Malaysian Chicken Curry
A delectably rich and aromatic yellow curry.
Ingredients
- 2 tbsp oil
- 5 kaffir lime leaves
- 400 ml coconut milk
- 1 lime
- 20 g palm sugar
- 700 g chicken thigh preferably with skin on
- 500 g potatoes
- 1 brown onion
- 1 tbsp salt
Curry Paste
- 5 dried chillies
- 3cm piece ginger
- 3cm piece galangal substitute with extra ginger
- 2 shallots french
- 4 cloves garlic
- 1.5 tsp tumeric ground
- 1.5 tsp belacan or shrimp paste
- 2 stalk lemongrass
Instructions
- Soak the chillies in 100ml hot water for 10 mins to soften.
- Dice the onion and cut the chicken and potato into bite size pieces, set aside.

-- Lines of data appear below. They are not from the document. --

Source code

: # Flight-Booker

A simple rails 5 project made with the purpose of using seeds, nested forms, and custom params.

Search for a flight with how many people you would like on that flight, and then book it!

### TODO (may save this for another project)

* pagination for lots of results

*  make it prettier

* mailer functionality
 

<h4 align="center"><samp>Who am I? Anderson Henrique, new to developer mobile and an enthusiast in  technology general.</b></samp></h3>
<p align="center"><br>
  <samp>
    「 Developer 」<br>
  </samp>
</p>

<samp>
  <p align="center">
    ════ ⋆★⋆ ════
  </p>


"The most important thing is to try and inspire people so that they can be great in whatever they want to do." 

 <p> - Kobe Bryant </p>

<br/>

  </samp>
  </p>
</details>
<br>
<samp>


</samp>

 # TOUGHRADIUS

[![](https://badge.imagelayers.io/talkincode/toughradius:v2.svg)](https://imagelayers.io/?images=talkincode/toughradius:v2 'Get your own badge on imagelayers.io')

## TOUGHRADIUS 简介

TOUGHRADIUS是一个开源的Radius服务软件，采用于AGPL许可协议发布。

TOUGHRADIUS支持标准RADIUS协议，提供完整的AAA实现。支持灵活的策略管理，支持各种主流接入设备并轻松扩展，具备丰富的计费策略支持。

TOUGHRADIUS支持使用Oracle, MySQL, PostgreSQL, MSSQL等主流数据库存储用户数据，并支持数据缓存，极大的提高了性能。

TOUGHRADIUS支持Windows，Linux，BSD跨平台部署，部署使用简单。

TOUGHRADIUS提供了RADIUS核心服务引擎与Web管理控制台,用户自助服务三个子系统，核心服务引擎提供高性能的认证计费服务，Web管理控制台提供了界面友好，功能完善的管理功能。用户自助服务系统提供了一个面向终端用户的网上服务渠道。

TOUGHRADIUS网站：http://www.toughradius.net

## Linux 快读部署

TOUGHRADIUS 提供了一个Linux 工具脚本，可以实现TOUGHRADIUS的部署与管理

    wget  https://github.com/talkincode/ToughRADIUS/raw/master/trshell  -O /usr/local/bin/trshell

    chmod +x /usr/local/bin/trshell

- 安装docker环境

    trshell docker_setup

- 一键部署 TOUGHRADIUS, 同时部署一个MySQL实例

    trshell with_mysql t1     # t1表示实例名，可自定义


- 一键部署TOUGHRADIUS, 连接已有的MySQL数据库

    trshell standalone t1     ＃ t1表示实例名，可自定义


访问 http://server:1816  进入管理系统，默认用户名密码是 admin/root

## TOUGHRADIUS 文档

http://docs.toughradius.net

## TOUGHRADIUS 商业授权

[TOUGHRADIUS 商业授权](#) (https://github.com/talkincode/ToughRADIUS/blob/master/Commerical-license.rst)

- In a pot, lightly toast the belacan over med heat, until aromatic, around 1 min. Place into food processor.
- Peel and roughly dice the galangal, ginger, shallot and garlic. Slice the pale green/ white parts of the lemongrass. Place all curry paste ingredients into a food processor along with the soaked chilli and 30ml of the chilli soaking water. Process into a fairly smooth paste, adding more chilli soaking water as required.
- In a large pot, heat up 2 tbsp of oil over medium heat. Add in the curry paste and stir fry until fragrant and it has split, around 5 mins. Be careful not to let it burn.
- Increase the heat to med-high and add in the diced onion, stir fry until fragrant, around 2 mins. Add in the chicken, stir frying until lightly caramelised, for around 5 mins.
- Add in the coconut milk, 1 cup of water, salt, the palm sugar, the potatoes and the lime zest. Scrunch up the kaffir lime leaves to release their aroma and add them in too. Reduce the heat to low and let it simmer for 30mins, stirring occasionally.
- The potatoes and chicken should have cooked through by now, add in the juice of half the lime. Taste and adjust the seasoning as needed. Serve with rice and lime on the side for increased acidity if desired.